I think I just felt pressure to do so. And I got tired of trying to be confident in the face of judgmental Mormon girls (and boys).  I found a man I actually wanted to marry (which is a miracle) and I have a son now. I felt like I was supposed to try and be that stay-at-home mom who cooks, cleans, drives the kids everywhere, does PTA at their schools, chaperones field trips, holds elaborate birthday parties, does every tradition for every holiday,  and wears herself weary being a mom. And honestly, I know it’s hard work. It’s important work. But I’m not meant to do all of it. I love my family. I love to be Graham’s mom, to teach him, watch him grow, and play with him. I wouldn’t trade that for anything in the world. But if I only did that, I would be lying to myself and I would be miserable. I need to work. I need to use my skills outside of the home. I need to show that aspect of me. And I’m not ashamed to admit it anymore.

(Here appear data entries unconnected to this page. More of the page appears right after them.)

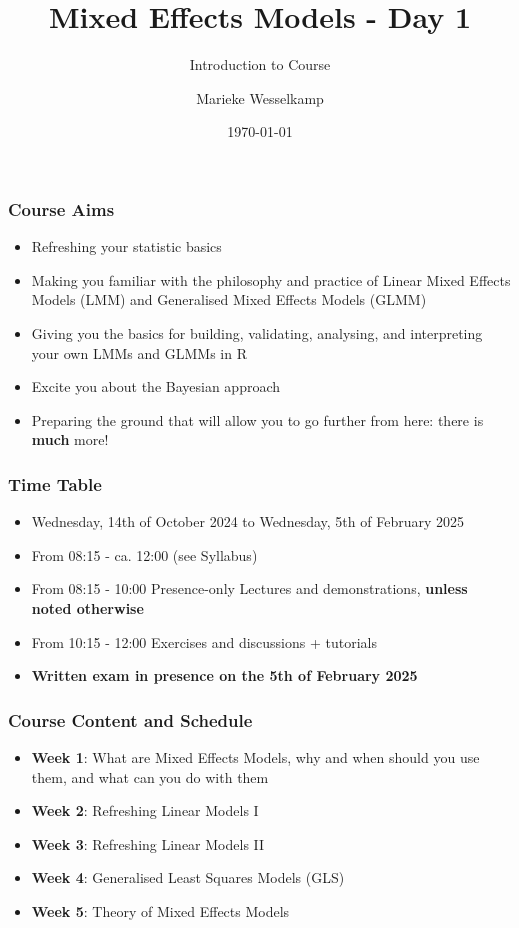 \documentclass{beamer}
\title{Mixed Effects Models - Day 1}
\subtitle{Introduction to Course}
\author{Marieke Wesselkamp}
\institute{Department of Biometry and Environmental Systems Analysis \\
Albert-Ludwigs-University of Freiburg (Germany)}
\date{\today}
\begin{document}
\frame{\titlepage}

\begin{frame}
\frametitle{Course Aims}
\begin{itemize}
    \item Refreshing your statistic basics
    \item Making you familiar with the philosophy and practice of Linear Mixed Effects Models (LMM) and Generalised Mixed Effects Models (GLMM)
    \item Giving you the basics for building, validating, analysing, and interpreting your own LMMs and GLMMs in R
    \item Excite you about the Bayesian approach
    \item Preparing the ground that will allow you to go further from here: there is \textbf{much} more!
\end{itemize}
\end{frame}

\begin{frame}
\frametitle{Time Table}
\begin{itemize}
    \item Wednesday, 14th of October 2024 to Wednesday, 5th of February 2025
    \item From 08:15 - ca. 12:00  (see Syllabus)
    \item From 08:15 - 10:00 Presence-only Lectures and demonstrations, \textbf{unless noted otherwise}
    \item From 10:15 - 12:00 Exercises and discussions + tutorials 
    \item \textbf{Written exam in presence on the 5th of February 2025}
\end{itemize}
\end{frame}

\begin{frame}
\frametitle{Course Content and Schedule}
\begin{itemize}
    \item \textbf{Week 1}: What are Mixed Effects Models, why and when should you use them, and what can you do with them
    \item \textbf{Week 2}: Refreshing Linear Models I
    \item \textbf{Week 3}: Refreshing Linear Models II
    \item \textbf{Week 4}: Generalised Least Squares Models (GLS)
    \item \textbf{Week 5}: Theory of Mixed Effects Models
\end{itemize}
\end{frame}
\end{document}
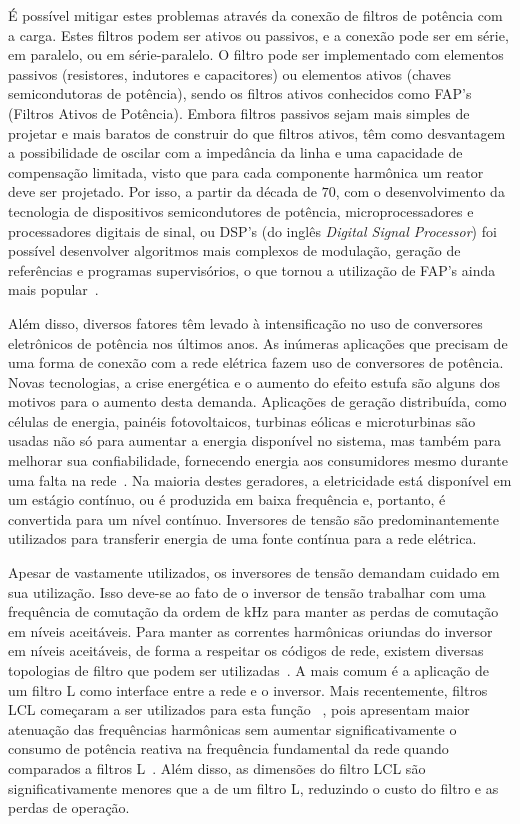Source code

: 	É possível mitigar estes problemas através da conexão de filtros de potência com a carga. Estes filtros podem ser ativos ou passivos, e a conexão pode ser em série, em paralelo, ou em série-paralelo. O filtro pode ser implementado com elementos passivos (resistores, indutores e capacitores) ou elementos ativos (chaves semicondutoras de potência), sendo os filtros ativos conhecidos como FAP's (Filtros Ativos de Potência). Embora filtros passivos sejam mais simples de projetar e mais baratos de construir do que filtros ativos, têm como desvantagem a possibilidade de oscilar com a impedância da linha e uma capacidade de compensação limitada, visto que para cada componente harmônica um reator deve ser projetado. Por isso, a partir da década de $70$, com o desenvolvimento da tecnologia de dispositivos semicondutores de potência, microprocessadores e processadores digitais de sinal, ou DSP's (do inglês \emph{Digital Signal Processor}) foi possível desenvolver algoritmos mais complexos de modulação, geração de referências e programas supervisórios, o que tornou a utilização de FAP's ainda mais popular~\cite{ref:SASAKI}.

	Além disso, diversos fatores têm levado à intensificação no uso de conversores eletrônicos	de potência nos últimos anos. As inúmeras aplicações que precisam de uma forma de conexão com a rede elétrica fazem uso de conversores de potência. Novas tecnologias, a crise energética e o aumento do efeito estufa são alguns dos motivos para o aumento desta demanda. Aplicações de geração distribuída, como células de energia,	painéis fotovoltaicos, turbinas eólicas e microturbinas são usadas não só para aumentar a energia disponível no sistema, mas também para melhorar sua confiabilidade, fornecendo energia aos consumidores mesmo durante uma falta na rede~\cite{ref:KARSHENAS}.	Na maioria destes geradores, a eletricidade está disponível em um estágio contínuo, ou é produzida em baixa frequência e, portanto, é convertida para um nível contínuo. Inversores de tensão são predominantemente utilizados para transferir energia de uma fonte contínua para a rede elétrica.

	Apesar de vastamente utilizados, os inversores de tensão demandam cuidado em sua utilização. Isso deve-se ao fato de o inversor de tensão trabalhar com uma frequência de comutação da ordem de kHz para manter as perdas de comutação em níveis aceitáveis. Para manter as correntes harmônicas oriundas do inversor em níveis aceitáveis, de forma a respeitar os códigos de rede, existem diversas topologias de filtro que podem ser utilizadas~\cite{ref:RIBEIRO}. A mais comum é a aplicação de um filtro L como interface entre a rede e o inversor. Mais recentemente, filtros LCL começaram a ser utilizados para esta função~\cite{ref:LINDGREN}\cite{ref:TEODORESCU} \cite{ref:XU}, pois apresentam maior atenuação das frequências harmônicas sem aumentar significativamente o consumo de potência reativa na frequência fundamental da rede quando comparados a filtros L~\cite{ref:FUCHS}. Além disso, as dimensões do filtro LCL são significativamente menores que a de um filtro L, reduzindo o custo do filtro e as perdas de operação.

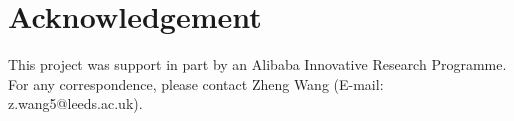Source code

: \vspace{-4mm}
\section*{Acknowledgement}
\vspace{-3mm} This project was support in part by an Alibaba Innovative Research Programme.
 For any correspondence, please contact Zheng Wang (E-mail:
z.wang5@leeds.ac.uk).
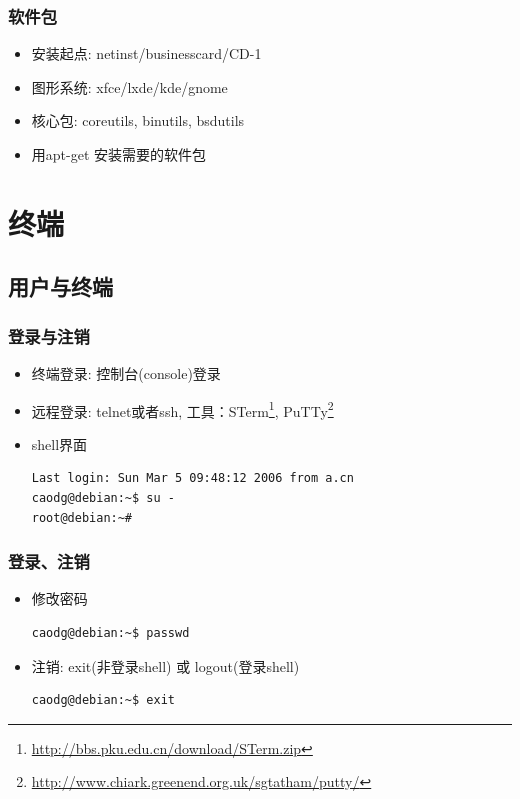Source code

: \documentclass[compress]{beamer}
\begin{document}
\begin{frame}
    \frametitle{软件包}
    \begin{itemize}
        \item 安装起点: netinst/businesscard/CD-1
        \item 图形系统: xfce/lxde/kde/gnome
        \item 核心包: coreutils, binutils, bsdutils
        \item 用apt-get 安装需要的软件包
    \end{itemize}
\end{frame}

\section{终端}

\subsection{用户与终端}

\begin{frame}[containsverbatim]
\frametitle{登录与注销}
\begin{itemize}

\item 终端登录: 控制台(console)登录

\item 远程登录: \alert{telnet}或者\alert{ssh}, 工具：\alert{STerm}\footnote{\href{http://bbs.pku.edu.cn/download/STerm.zip}{http://bbs.pku.edu.cn/download/STerm.zip}},
\alert{PuTTy}\footnote{\href{http://www.chiark.greenend.org.uk/~sgtatham/putty/}{http://www.chiark.greenend.org.uk/{}sgtatham/putty/}}

\item shell界面

\begin{Verbatim}
Last login: Sun Mar 5 09:48:12 2006 from a.cn
caodg@debian:~$ su -
root@debian:~# 
\end{Verbatim}

\end{itemize}
\end{frame}

\begin{frame}[containsverbatim]
\frametitle{登录、注销}
\begin{itemize}

\item 修改密码

\begin{Verbatim}
caodg@debian:~$ passwd
\end{Verbatim}

\item 注销: \alert{exit}(非登录shell) 或 \alert{logout}(登录shell)

\begin{Verbatim}
caodg@debian:~$ exit
\end{Verbatim}

\end{itemize}
\end{frame}
\end{document}
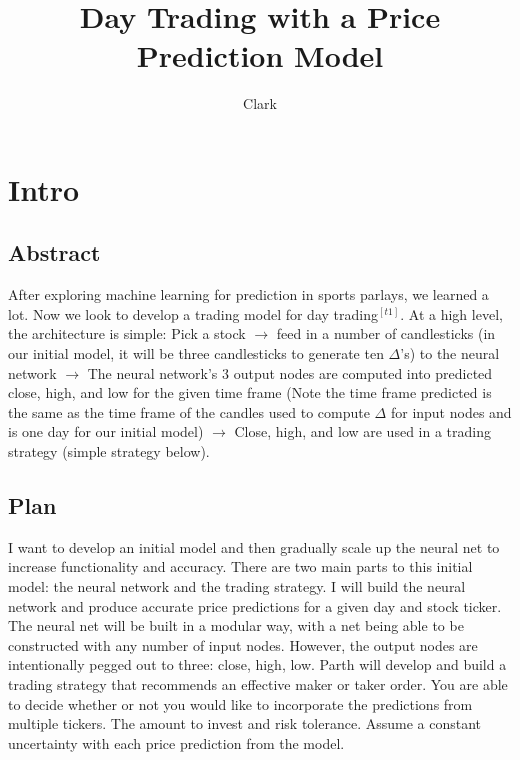 \documentclass{article}
\title{Day Trading with a Price Prediction Model}
\author{Clark}
\date{ }
\begin{document}
\maketitle

\tableofcontents %

\clearpage

\section{Intro}
\subsection{Abstract}
After exploring machine learning for prediction in sports parlays, we learned a lot. Now we look to develop a trading model for day trading$^{[t1]}$. At a high level, the architecture is simple: Pick a stock $\rightarrow$ feed in a number of candlesticks (in our initial model, it will be three candlesticks to generate ten $\Delta$'s) to the neural network $\rightarrow$ The neural network's 3 output nodes are computed into predicted close, high, and low for the given time frame (Note the time frame predicted is the same as the time frame of the candles used to compute $\Delta$ for input nodes and is one day for our initial model) $\rightarrow$ Close, high, and low are used in a trading strategy (simple strategy below). 

\subsection{Plan}
I want to develop an initial model and then gradually scale up the neural net to increase functionality and accuracy. There are two main parts to this initial model: the neural network and the trading strategy. I will build the neural network and produce accurate price predictions for a given day and stock ticker. The neural net will be built in a modular way, with a net being able to be constructed with any number of input nodes. However, the output nodes are intentionally pegged out to three: close, high, low. Parth will develop and build a trading strategy that recommends an effective maker or taker order. You are able to decide whether or not you would like to incorporate the predictions from multiple tickers. The amount to invest and risk tolerance. Assume a constant uncertainty with each price prediction from the model.

\clearpage
\end{document}
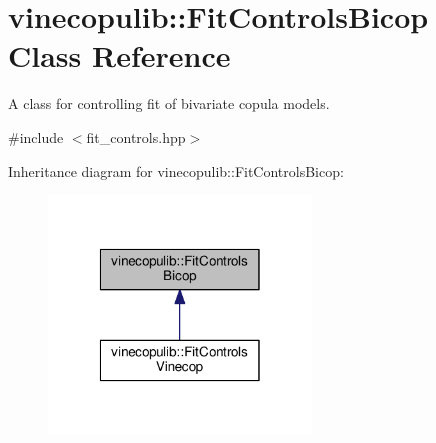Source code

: \hypertarget{classvinecopulib_1_1_fit_controls_bicop}{\section{vinecopulib\+:\+:Fit\+Controls\+Bicop Class Reference}
\label{classvinecopulib_1_1_fit_controls_bicop}
}


A class for controlling fit of bivariate copula models.  




{\ttfamily \#include $<$fit\+\_\+controls.\+hpp$>$}



Inheritance diagram for vinecopulib\+:\+:Fit\+Controls\+Bicop\+:\nopagebreak
\begin{figure}[H]
\begin{center}
\leavevmode
\includegraphics[width=198pt]{classvinecopulib_1_1_fit_controls_bicop__inherit__graph}
\end{center}
\end{figure}
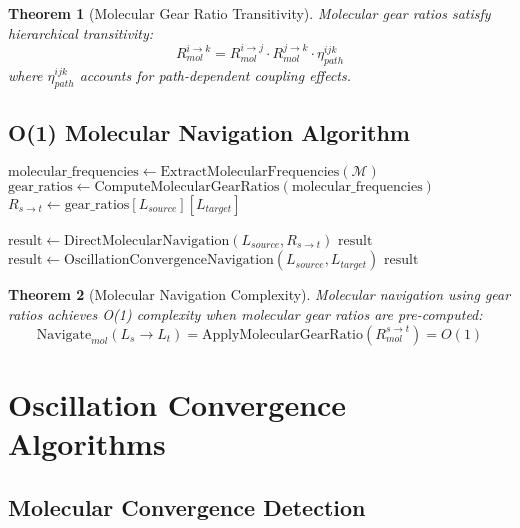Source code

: \documentclass[12pt,a4paper]{article}
\newtheorem{theorem}{Theorem}[section]
\begin{document}
\begin{theorem}[Molecular Gear Ratio Transitivity]
Molecular gear ratios satisfy hierarchical transitivity:
\begin{equation}
R_{mol}^{i \to k} = R_{mol}^{i \to j} \cdot R_{mol}^{j \to k} \cdot \eta_{path}^{ijk}
\end{equation}
where $\eta_{path}^{ijk}$ accounts for path-dependent coupling effects.
\end{theorem}

\subsection{O(1) Molecular Navigation Algorithm}

\begin{algorithm}
\caption{Hierarchical Molecular Navigation}
\begin{algorithmic}[1]
    \State $\text{molecular\_frequencies} \gets \text{ExtractMolecularFrequencies}(\mathcal{M})$
    \State $\text{gear\_ratios} \gets \text{ComputeMolecularGearRatios}(\text{molecular\_frequencies})$
    \State $R_{s \to t} \gets \text{gear\_ratios}[L_{source}][L_{target}]$

        \State $\text{result} \gets \text{DirectMolecularNavigation}(L_{source}, R_{s \to t})$
        \State \Return $\text{result}$
    \Else
        \State $\text{result} \gets \text{OscillationConvergenceNavigation}(L_{source}, L_{target})$
        \State \Return $\text{result}$
    \EndIf
\EndProcedure
\end{algorithmic}
\end{algorithm}

\begin{theorem}[Molecular Navigation Complexity]
Molecular navigation using gear ratios achieves O(1) complexity when molecular gear ratios are pre-computed:
\begin{equation}
\text{Navigate}_{mol}(L_s \to L_t) = \text{ApplyMolecularGearRatio}(R_{mol}^{s \to t}) = O(1)
\end{equation}
\end{theorem}

\section{Oscillation Convergence Algorithms}

\subsection{Molecular Convergence Detection}
\end{document}
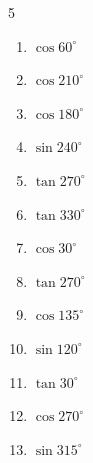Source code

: \begin{multicols}{5}
\begin{enumerate}
  \item $\displaystyle \cos{60^\circ}$


  \item $\displaystyle \cos{210^\circ}$


  \item $\displaystyle \cos{180^\circ}$

        \phantom{$\displaystyle =-1$}

  \item $\displaystyle \sin{240^\circ}$


  \item $\displaystyle \tan{270^\circ}$

        \phantom{$\displaystyle なし$}

  \item $\displaystyle \tan{330^\circ}$


  \item $\displaystyle \cos{30^\circ}$


  \item $\displaystyle \tan{270^\circ}$

        \phantom{$\displaystyle なし$}

  \item $\displaystyle \cos{135^\circ}$


\columnbreak %

  \item $\displaystyle \sin{120^\circ}$


  \item $\displaystyle \tan{30^\circ}$


  \item $\displaystyle \cos{270^\circ}$

        \phantom{$\displaystyle =0$}

  \item $\displaystyle \sin{315^\circ}$


\end{enumerate}
\end{multicols}
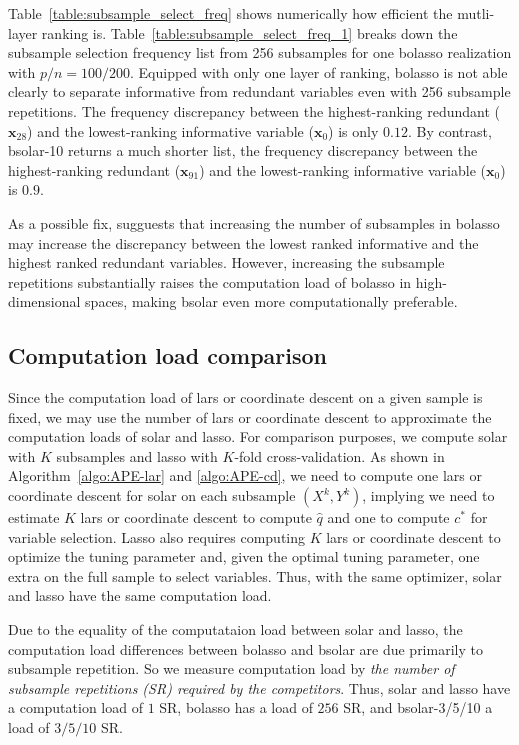 \documentclass[12pt]{article}
\begin{document}
Table~\ref{table:subsample_select_freq} shows numerically how efficient the mutli-layer ranking is. Table~\ref{table:subsample_select_freq_1} breaks down the subsample selection frequency list from 256 subsamples for one bolasso realization with $p/n=100/200$. Equipped with only one layer of ranking, bolasso is not able clearly to separate informative from redundant variables even with 256 subsample repetitions. The frequency discrepancy between the highest-ranking redundant ($\mathbf{x}_{28}$) and the lowest-ranking informative variable ($\mathbf{x}_0$) is only $0.12$. By contrast, bsolar-10 returns a much shorter list, the frequency discrepancy between the highest-ranking redundant ($\mathbf{x}_{91}$) and the lowest-ranking informative variable ($\mathbf{x}_0$) is $0.9$.

As a possible fix, \citet{bach2008bolasso} sugguests that increasing the number of subsamples in bolasso may increase the discrepancy between the lowest ranked informative and the highest ranked redundant variables. However, increasing the subsample repetitions substantially raises the computation load of bolasso in high-dimensional spaces, making bsolar even more computationally preferable.

\subsection{Computation load comparison \label{subsection:comp}}

Since the computation load of lars or coordinate descent on a given sample is fixed, we may use the number of lars or coordinate descent to approximate the computation loads of solar and lasso. For comparison purposes, we compute solar with $K$ subsamples and lasso with $K$-fold cross-validation. As shown in Algorithm~\ref{algo:APE-lar} and \ref{algo:APE-cd}, we need to compute one lars or coordinate descent for solar on each subsample $(X^k, Y^k)$, implying we need to estimate $K$ lars or coordinate descent to compute $\widehat{q}$ and one to compute $c^*$ for variable selection. Lasso also requires computing $K$ lars or coordinate descent to optimize the tuning parameter and, given the optimal tuning parameter, one extra on the full sample to select variables. Thus, with the same optimizer, solar and lasso have the same computation load.

Due to the equality of the computataion load between solar and lasso, the computation load differences between bolasso and bsolar are due primarily to subsample repetition. So we measure computation load by \emph{the number of subsample repetitions (SR) required by the competitors}. Thus, solar and lasso have a computation load of $1$ SR, bolasso has a load of $256$ SR, and bsolar-3/5/10 a load of $3/5/10$ SR.
\end{document}
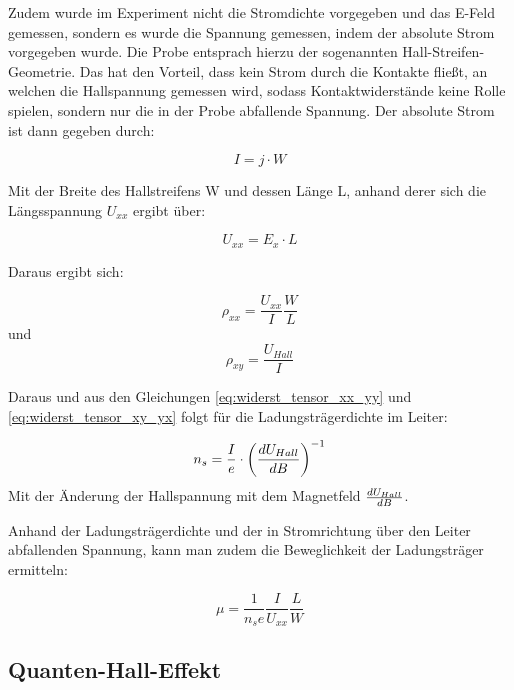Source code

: Zudem wurde im Experiment nicht die Stromdichte vorgegeben und das E-Feld gemessen, sondern es wurde die Spannung gemessen, indem der absolute Strom vorgegeben wurde. Die Probe entsprach hierzu der sogenannten Hall-Streifen-Geometrie. 
Das hat den Vorteil, dass kein Strom durch die Kontakte fließt, an welchen die Hallspannung gemessen wird, sodass Kontaktwiderstände keine Rolle spielen, sondern nur die in der Probe abfallende Spannung. Der absolute Strom ist dann gegeben durch:

\begin{equation}
I=j \cdot W
\label{eq:absoluter_Strom}
\end{equation}

Mit der Breite des Hallstreifens W und dessen Länge L, anhand derer sich die Längsspannung $U_{xx}$ ergibt über:

\begin{equation}
U_{xx}=E_x \cdot L
\label{eq:laengsspannung}
\end{equation}

Daraus ergibt sich:

\begin{equation}
\rho_{xx}=\frac{U_{xx}}{I}\frac{W}{L}
\label{eq:rho_xx}
\end{equation}
und
\begin{equation}
\rho_{xy}=\frac{U_{Hall}}{I}
\label{eq:rho_xy}
\end{equation}

Daraus und aus den Gleichungen \ref{eq:widerst_tensor_xx_yy} und \ref{eq:widerst_tensor_xy_yx} folgt für die Ladungsträgerdichte im Leiter:
 
 \begin{equation}
 n_s=\frac{I}{e} \cdot \left( \frac{d U_{Hall}}{d B} \right)^{-1}
 \label{eq:ladungsdichte_steig}
 \end{equation}
 Mit der Änderung der Hallspannung mit dem Magnetfeld $\frac{d U_{Hall}}{d B}$. 
 
 Anhand der Ladungsträgerdichte und der in Stromrichtung über den Leiter abfallenden Spannung, kann man zudem die Beweglichkeit der Ladungsträger ermitteln:
 
 \begin{equation}
 \mu=\frac{1}{n_se}\frac{I}{U_{xx}}\frac{L}{W}
 \label{eq:bewegl_masse}
 \end{equation}


\subsection{Quanten-Hall-Effekt}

I used to think it would make me a bad mom. It doesn’t.
I used to think I would be breaking some rule by working along with my husband. I’m not.
I used to think that because my mom stayed at home, I should do the same. I thought wrong.
I used to think others would judge me or think poorly of me. Well, then I say, “Let them!” It’s none of my business what others think of me. That’s their issue, whether good or bad, and they’re the ones who have to deal with it.

I will go on being confident in being the woman my Heavenly Father made me to be.

That means Bob and I will both work and both take care of our home, equally. We will both raise our children equally (well, once they’re each done breastfeeding it will be more equal, anyway). We will make our family life work and we will find joy and satisfaction in it. It might not be like yours, but that doesn’t mean it won’t be what we need.

More for Me

There’s more to this whole finding and being confident in myself thing than this single blog post. There are some pretty big plans and changes in the works for our family, involving where we live (and plan on living) and what we’re doing and pursuing career-wise.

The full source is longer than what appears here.